◆ GOAL OF THE EXERCISE ◆
When writing out the listing below, reproduce every word exactly and skip the pictures.

◆ PROVIDED RECORDS ◆
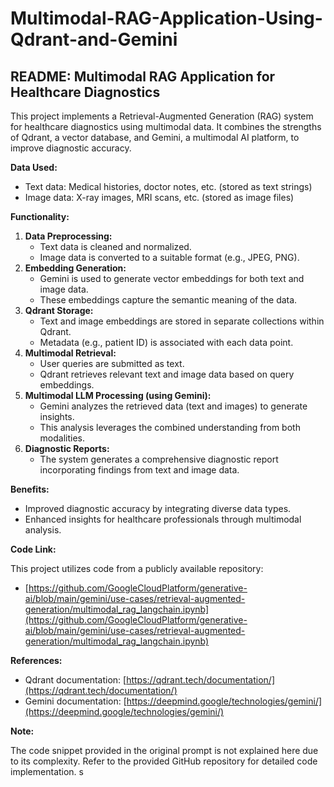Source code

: # Multimodal-RAG-Application-Using-Qdrant-and-Gemini
## README: Multimodal RAG Application for Healthcare Diagnostics

This project implements a Retrieval-Augmented Generation (RAG) system for healthcare diagnostics using multimodal data. It combines the strengths of Qdrant, a vector database, and Gemini, a multimodal AI platform, to improve diagnostic accuracy.

**Data Used:**

* Text data: Medical histories, doctor notes, etc. (stored as text strings)
* Image data: X-ray images, MRI scans, etc. (stored as image files)

**Functionality:**

1. **Data Preprocessing:**
    * Text data is cleaned and normalized.
    * Image data is converted to a suitable format (e.g., JPEG, PNG).
2. **Embedding Generation:**
    * Gemini is used to generate vector embeddings for both text and image data.
    * These embeddings capture the semantic meaning of the data.
3. **Qdrant Storage:**
    * Text and image embeddings are stored in separate collections within Qdrant.
    * Metadata (e.g., patient ID) is associated with each data point.
4. **Multimodal Retrieval:**
    * User queries are submitted as text.
    * Qdrant retrieves relevant text and image data based on query embeddings.
5. **Multimodal LLM Processing (using Gemini):**
    * Gemini analyzes the retrieved data (text and images) to generate insights.
    * This analysis leverages the combined understanding from both modalities.
6. **Diagnostic Reports:**
    * The system generates a comprehensive diagnostic report incorporating findings from text and image data.

**Benefits:**

* Improved diagnostic accuracy by integrating diverse data types.
* Enhanced insights for healthcare professionals through multimodal analysis.

**Code Link:**

This project utilizes code from a publicly available repository:

* [https://github.com/GoogleCloudPlatform/generative-ai/blob/main/gemini/use-cases/retrieval-augmented-generation/multimodal_rag_langchain.ipynb](https://github.com/GoogleCloudPlatform/generative-ai/blob/main/gemini/use-cases/retrieval-augmented-generation/multimodal_rag_langchain.ipynb)

**References:**

* Qdrant documentation: [https://qdrant.tech/documentation/](https://qdrant.tech/documentation/)
* Gemini documentation: [https://deepmind.google/technologies/gemini/](https://deepmind.google/technologies/gemini/)

**Note:**

The code snippet provided in the original prompt is not explained here due to its complexity. Refer to the provided GitHub repository for detailed code implementation.
s
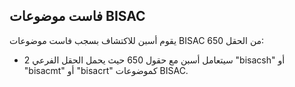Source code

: ## فاست موضوعات BISAC

يقوم أسبن للاكتشاف بسجب فاست موضوعات BISAC من الحقل 650:

* سيتعامل أسبن مع حقول  650 حيث يحمل الحقل الفرعي 2 "bisacsh" أو "bisacmt" أو "bisacrt" كموضوعات BISAC.
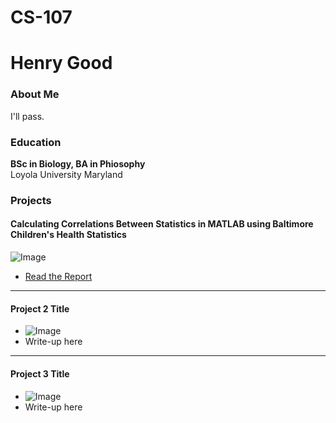 # CS-107

# Henry Good

### About Me
I'll pass.

### Education
**BSc in Biology, BA in Phiosophy**  
Loyola University Maryland

### Projects

#### Calculating Correlations Between Statistics in MATLAB using Baltimore Children's Health Statistics
![Image](https://www.mathworks.com/products/matlab-home/_jcr_content/mainParsys/band_1508284908_copy/mainParsys/columns_copy_2070482_1536975955/1/panel_copy/headerImage.adapt.full.medium.jpg/1744782963836.jpg)
- [Read the Report](https://studentsloyola-my.sharepoint.com/:w:/g/personal/hcgood_loyola_edu/ES5jUk1SuAFKhDyIzwYmSWcB5GUFUxx0jktjeYgQLceQJw?e=YM0drr)

***
#### Project 2 Title
- ![Image](link-to-image)
- Write-up here

***
#### Project 3 Title
- ![Image](link-to-image)
- Write-up here

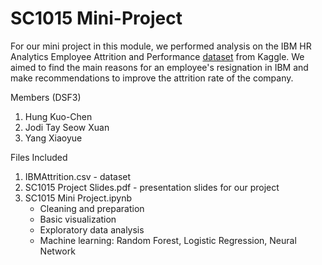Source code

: # SC1015 Mini-Project
For our mini project in this module, we performed analysis on the IBM HR Analytics Employee Attrition and Performance [dataset](https://www.kaggle.com/datasets/pavansubhasht/ibm-hr-analytics-attrition-dataset) from Kaggle. We aimed to find the main reasons for an employee's resignation in IBM and make recommendations to improve the attrition rate of the company. 

Members (DSF3)
1. Hung Kuo-Chen
2. Jodi Tay Seow Xuan
3. Yang Xiaoyue

Files Included
1. IBMAttrition.csv - dataset
2. SC1015 Project Slides.pdf - presentation slides for our project
3. SC1015 Mini Project.ipynb 
    - Cleaning and preparation
    - Basic visualization
    - Exploratory data analysis
    - Machine learning: Random Forest, Logistic Regression, Neural Network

◆ RESPONSE TO THIS EXERCISE ◆
Source code

: # Multimodal-RAG-Application-Using-Qdrant-and-Gemini
## README: Multimodal RAG Application for Healthcare Diagnostics

This project implements a Retrieval-Augmented Generation (RAG) system for healthcare diagnostics using multimodal data. It combines the strengths of Qdrant, a vector database, and Gemini, a multimodal AI platform, to improve diagnostic accuracy.

**Data Used:**

* Text data: Medical histories, doctor notes, etc. (stored as text strings)
* Image data: X-ray images, MRI scans, etc. (stored as image files)

**Functionality:**

1. **Data Preprocessing:**
    * Text data is cleaned and normalized.
    * Image data is converted to a suitable format (e.g., JPEG, PNG).
2. **Embedding Generation:**
    * Gemini is used to generate vector embeddings for both text and image data.
    * These embeddings capture the semantic meaning of the data.
3. **Qdrant Storage:**
    * Text and image embeddings are stored in separate collections within Qdrant.
    * Metadata (e.g., patient ID) is associated with each data point.
4. **Multimodal Retrieval:**
    * User queries are submitted as text.
    * Qdrant retrieves relevant text and image data based on query embeddings.
5. **Multimodal LLM Processing (using Gemini):**
    * Gemini analyzes the retrieved data (text and images) to generate insights.
    * This analysis leverages the combined understanding from both modalities.
6. **Diagnostic Reports:**
    * The system generates a comprehensive diagnostic report incorporating findings from text and image data.

**Benefits:**

* Improved diagnostic accuracy by integrating diverse data types.
* Enhanced insights for healthcare professionals through multimodal analysis.

**Code Link:**

This project utilizes code from a publicly available repository:

* [https://github.com/GoogleCloudPlatform/generative-ai/blob/main/gemini/use-cases/retrieval-augmented-generation/multimodal_rag_langchain.ipynb](https://github.com/GoogleCloudPlatform/generative-ai/blob/main/gemini/use-cases/retrieval-augmented-generation/multimodal_rag_langchain.ipynb)

**References:**

* Qdrant documentation: [https://qdrant.tech/documentation/](https://qdrant.tech/documentation/)
* Gemini documentation: [https://deepmind.google/technologies/gemini/](https://deepmind.google/technologies/gemini/)

**Note:**

The code snippet provided in the original prompt is not explained here due to its complexity. Refer to the provided GitHub repository for detailed code implementation.
s
Source code

: ## فاست موضوعات BISAC

يقوم أسبن للاكتشاف بسجب فاست موضوعات BISAC من الحقل 650:

* سيتعامل أسبن مع حقول  650 حيث يحمل الحقل الفرعي 2 "bisacsh" أو "bisacmt" أو "bisacrt" كموضوعات BISAC.
 # CS-107

# Henry Good

### About Me
I'll pass.

### Education
**BSc in Biology, BA in Phiosophy**  
Loyola University Maryland

### Projects

#### Calculating Correlations Between Statistics in MATLAB using Baltimore Children's Health Statistics
![Image](https://www.mathworks.com/products/matlab-home/_jcr_content/mainParsys/band_1508284908_copy/mainParsys/columns_copy_2070482_1536975955/1/panel_copy/headerImage.adapt.full.medium.jpg/1744782963836.jpg)
- [Read the Report](https://studentsloyola-my.sharepoint.com/:w:/g/personal/hcgood_loyola_edu/ES5jUk1SuAFKhDyIzwYmSWcB5GUFUxx0jktjeYgQLceQJw?e=YM0drr)

***
#### Project 2 Title
- ![Image](link-to-image)
- Write-up here

***
#### Project 3 Title
- ![Image](link-to-image)
- Write-up here

Source code

: # SC1015 Mini-Project
For our mini project in this module, we performed analysis on the IBM HR Analytics Employee Attrition and Performance [dataset](https://www.kaggle.com/datasets/pavansubhasht/ibm-hr-analytics-attrition-dataset) from Kaggle. We aimed to find the main reasons for an employee's resignation in IBM and make recommendations to improve the attrition rate of the company. 

Members (DSF3)
1. Hung Kuo-Chen
2. Jodi Tay Seow Xuan
3. Yang Xiaoyue

Files Included
1. IBMAttrition.csv - dataset
2. SC1015 Project Slides.pdf - presentation slides for our project
3. SC1015 Mini Project.ipynb 
    - Cleaning and preparation
    - Basic visualization
    - Exploratory data analysis
    - Machine learning: Random Forest, Logistic Regression, Neural Network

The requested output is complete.